Outside of the rich mining town of Lahood, California in the midst of the 1880s, a small band of struggling miners are terrorised and threatened by hired thugs of Coy LaHood (Dysart) who wants to rid the area of all miners.
Miner Sarah (Snodgress) and her daughter Megan (Penny) say a silent prayer for help. The next day, a man known only as Preacher (Eastwood), arrives and feels obliged to help the miners in their time of need.
LaHood calls in the services of corrupt Marshall Stockburn (Russell) and his murderous deputies to dispense of Preacher and the miners. It’s up to Preacher to take the fight to LaHood’s mining operation and stop them...
Eastwood returns to the genre that defined him in what could be seen as an homage to his ‘Dollar’ character, the man with no name. It would be nearly 7 years after that Eastwood returned to the Western with ‘Unforgiven’. This remains my favourite of his Western films as it looks to be the one Eastwood had most fun with. It’s not a story line that feels recycled or boring, even though the idea may have been done dozens of times before.
However it’s the characters that fill the screen that make this an enjoyable romp in the Old West. From the likable miners led by an even more likable Michael Moriarty, you instantly feel for their plight and are on side with who is good and who is bad.
The good guys are easy to like and the bad guys are easy to hate as they bully and blast through the story motivated by greed.

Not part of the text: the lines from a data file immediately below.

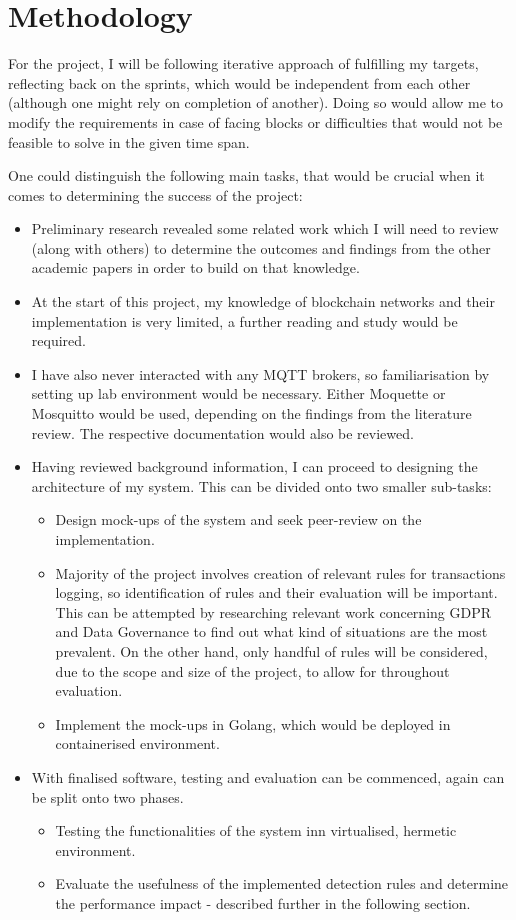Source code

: \documentclass[a4paper,12pt]{article}
\begin{document}
\section*{Methodology}

For the project, I will be following iterative approach of fulfilling my targets, reflecting back on the sprints, which would be independent from each other (although one might rely on completion of another). Doing so would allow me to modify the requirements in case of facing blocks or difficulties that would not be feasible to solve in the given time span.

One could distinguish the following main tasks, that would be crucial when it comes to determining the success of the project:
\begin{itemize}
  \item Preliminary research revealed some related work which I will need to review (along with others) to determine the outcomes and findings from the other academic papers in order to build on that knowledge.
  \item At the start of this project, my knowledge of blockchain networks and their implementation is very limited, a further reading and study would be required.
  \item I have also never interacted with any MQTT brokers, so familiarisation by setting up lab environment would be necessary. Either Moquette or Mosquitto would be used, depending on the findings from the literature review. The respective documentation would also be reviewed.
  \item Having reviewed background information, I can proceed to designing the architecture of my system. This can be divided onto two smaller sub-tasks:
    \begin{itemize}
      \item Design mock-ups of the system and seek peer-review on the implementation.
      \item Majority of the project involves creation of relevant rules for transactions logging, so identification of rules and their evaluation will be important. This can be attempted by researching relevant work concerning GDPR and Data Governance to find out what kind of situations are the most prevalent. On the other hand, only handful of rules will be considered, due to the scope and size of the project, to allow for throughout evaluation.
      \item Implement the mock-ups in Golang, which would be deployed in containerised environment.
    \end{itemize}
  \item With finalised software, testing and evaluation can be commenced, again can be split onto two phases.
    \begin{itemize}
      \item Testing the functionalities of the system inn virtualised, hermetic environment.
      \item Evaluate the usefulness of the implemented detection rules and determine the performance impact - described further in the following section. 
    \end{itemize}
\end{itemize}
\end{document}

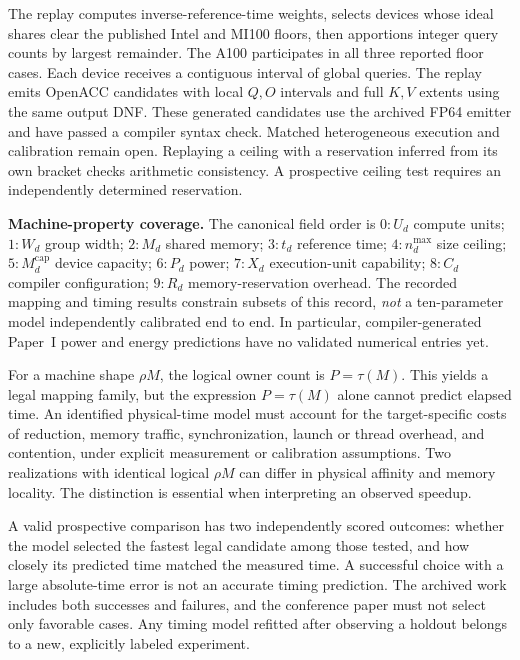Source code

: \documentclass[sigplan,10pt,review,anonymous,balance=false,pbalance=false]{acmart}
\begin{document}
The replay computes inverse-reference-time weights, selects devices whose ideal shares clear the published Intel and MI100 floors, then apportions integer query counts by largest remainder. The A100 participates in all three reported floor cases. Each device receives a contiguous interval of global queries. The replay emits OpenACC candidates with local $Q,O$ intervals and full $K,V$ extents using the same output DNF. These generated candidates use the archived FP64 emitter and have passed a compiler syntax check. Matched heterogeneous execution and calibration remain open. Replaying a ceiling with a reservation inferred from its own bracket checks arithmetic consistency. A prospective ceiling test requires an independently determined reservation.

\noindent\textbf{Machine-property coverage.} The canonical field order is $0:U_d$ compute units; $1:W_d$ group width; $2:M_d$ shared memory; $3:t_d$ reference time; $4:n_d^{\max}$ size ceiling; $5:M_d^{\mathrm{cap}}$ device capacity; $6:P_d$ power; $7:X_d$ execution-unit capability; $8:C_d$ compiler configuration; $9:R_d$ memory-reservation overhead. The recorded mapping and timing results constrain subsets of this record, \emph{not} a ten-parameter model independently calibrated end to end. In particular, compiler-generated Paper~I power and energy predictions have no validated numerical entries yet.


For a machine shape $\rho M$, the logical owner count is $P=\tau(M)$. This yields a legal mapping family, but the expression $P=\tau(M)$ alone cannot predict elapsed time. An identified physical-time model must account for the target-specific costs of reduction, memory traffic, synchronization, launch or thread overhead, and contention, under explicit measurement or calibration assumptions. Two realizations with identical logical $\rho M$ can differ in physical affinity and memory locality. The distinction is essential when interpreting an observed speedup.

A valid prospective comparison has two independently scored outcomes: whether the model selected the fastest legal candidate among those tested, and how closely its predicted time matched the measured time. A successful choice with a large absolute-time error is not an accurate timing prediction. The archived work includes both successes and failures, and the conference paper must not select only favorable cases. Any timing model refitted after observing a holdout belongs to a new, explicitly labeled experiment.
\end{document}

Christopher Penn and Richard Kiel are a great pair of thugs who enforce the rules of Lahood by way of pillaging and bullying, but Kiel gives great comedic moments and a powerful turning point when Penn’s character goes too far in sending Hull a message by way of his young step-daughter to be, Megan, played tenderly and powerfully by the beautiful Sydney Penny.
Eastwood lets the characters develop and shine as they escalate from simple shows of force to all out murder when the evil Stockburn arrives, played with great casual menace by John Russell. It’s Stockburn and his deputies who are an iconic tool for this film, doing nothing but delivering great violence and intimidation from their arrival and appear as a classic set of Western villains.
The landscapes look wonderful from under the harsh baking sun to the cool crisp snow, and Eastwood uses all locations to their greatest advantage to portray a real working environment, full of operations mines and dig sites which give this a feel of how the people of the 1800s worked for a living in America, rather than just shacked up in saloons and barbershops (both of which do appear here of course, but not for long).
Clint’s character, the mysterious Preacher, is one of his best. He’s smart, quick witted and deeply sincere and good natured. We have a few hidden demons of course to give the character some depth as we discover what makes him tick, but he’s not torn between the morals of good and evil; he simply is on the side of good and knows what evil looks like and does what he has to in order to repel it and protect the innocent.
Eastwood is a more than capable director who gives us a real slow-burning thriller, and a final brutal battle that has everything all good Westerns should.